When Stephen Girard died in 1831, he was perhaps the richest man in America, possessed of more than $6,000,000. With the exception of a few comparatively niggling bequests, he left his entire fortune in trust to the city of Philadelphia. This utterly astonished everyone who knew him, and it particularly astonished his outraged relatives, who at once attacked the will on the ground that its provisions were against the public interest.

The Supreme Court of that day ruled against the relatives, and there matters remained for well over a century, until the Supreme Court of 1957 decreed that Stephen Girard’s principal bequest not only was against the public interest, but was in violation of the Constitution of the United States.
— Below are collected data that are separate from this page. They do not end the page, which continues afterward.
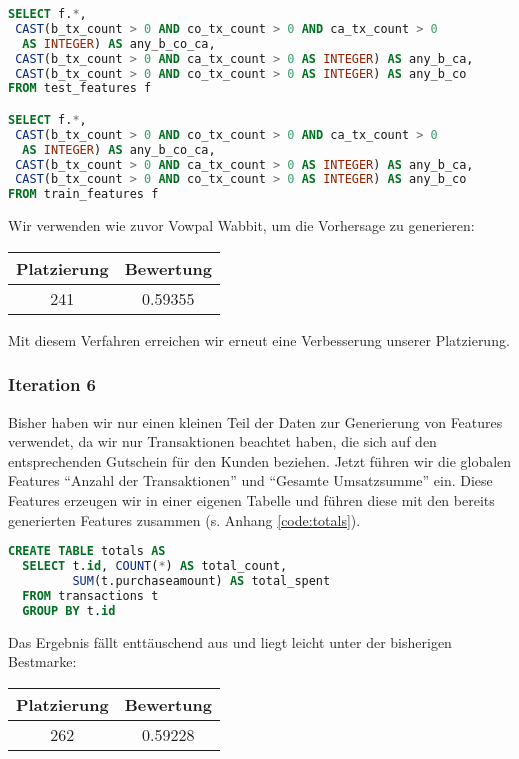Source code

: \begin{lstlisting}[language=SQL]
SELECT f.*, 
 CAST(b_tx_count > 0 AND co_tx_count > 0 AND ca_tx_count > 0 
  AS INTEGER) AS any_b_co_ca,
 CAST(b_tx_count > 0 AND ca_tx_count > 0 AS INTEGER) AS any_b_ca,
 CAST(b_tx_count > 0 AND co_tx_count > 0 AS INTEGER) AS any_b_co
FROM test_features f

SELECT f.*, 
 CAST(b_tx_count > 0 AND co_tx_count > 0 AND ca_tx_count > 0 
  AS INTEGER) AS any_b_co_ca,
 CAST(b_tx_count > 0 AND ca_tx_count > 0 AS INTEGER) AS any_b_ca,
 CAST(b_tx_count > 0 AND co_tx_count > 0 AS INTEGER) AS any_b_co
FROM train_features f
\end{lstlisting}

Wir verwenden wie zuvor Vowpal Wabbit, um die Vorhersage zu generieren:

\begin{tabular}{|c|c|}
	\hline \textbf{Platzierung} & \textbf{Bewertung} \\ 
	\hline 241 & 0.59355  \\ 
	\hline 
\end{tabular}

Mit diesem Verfahren erreichen wir erneut eine Verbesserung unserer Platzierung.

\subsubsection{Iteration 6}
Bisher haben wir nur einen kleinen Teil der Daten zur Generierung von Features verwendet,
da wir nur Transaktionen beachtet haben, die sich auf den entsprechenden Gutschein für 
den Kunden beziehen. 
Jetzt führen wir die globalen Features "`Anzahl der Transaktionen"' und "`Gesamte Umsatzsumme"' ein. Diese Features erzeugen wir in einer eigenen Tabelle und führen diese mit den bereits generierten Features zusammen (s. Anhang \ref{code:totals}).

\begin{lstlisting}[language=SQL]
CREATE TABLE totals AS
  SELECT t.id, COUNT(*) AS total_count, 
         SUM(t.purchaseamount) AS total_spent
  FROM transactions t
  GROUP BY t.id
\end{lstlisting}

Das Ergebnis fällt enttäuschend aus und liegt leicht unter der bisherigen Bestmarke:

\begin{tabular}{|c|c|}
	\hline \textbf{Platzierung} & \textbf{Bewertung} \\ 
	\hline 262 & 0.59228  \\ 
	\hline 
\end{tabular}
Throughout the long story of Stephen Girard and his will, which spans almost the entire history of our republic, the central issue has always been one of prejudice. The somewhat sinister moral at the end of it is that you and I have no rights today that may not be taken away from us tomorrow by due process of law. The law of our land is an infinitely flexible instrument, designed to serve the needs of a society that may wish at any time to change its mind as to what its fundamental principles are. Here, the fundamental principle at issue was the one asserting that a man has a right to bestow his property as he sees fit. This principle now has been put aside, partly on the ground that times have changed since 1831, and partly because of wishful thinking.

“Given everything we know of Mr. Girard,” the ultimate Court opinion said, “it is inconceivable that in this changed world he would not be quietly happy that his cherished project has raised its sights with the times and joyfully recognized that all human beings are created equal.”

No one doubts that a court should search the mind of a dead man in order to construe his intentions, but never has such a search led to a more improbable conclusion. Unless the Justice wrote those lines with deliberate irony, he must have been totally ignorant of the mind and character of Stephen Girard.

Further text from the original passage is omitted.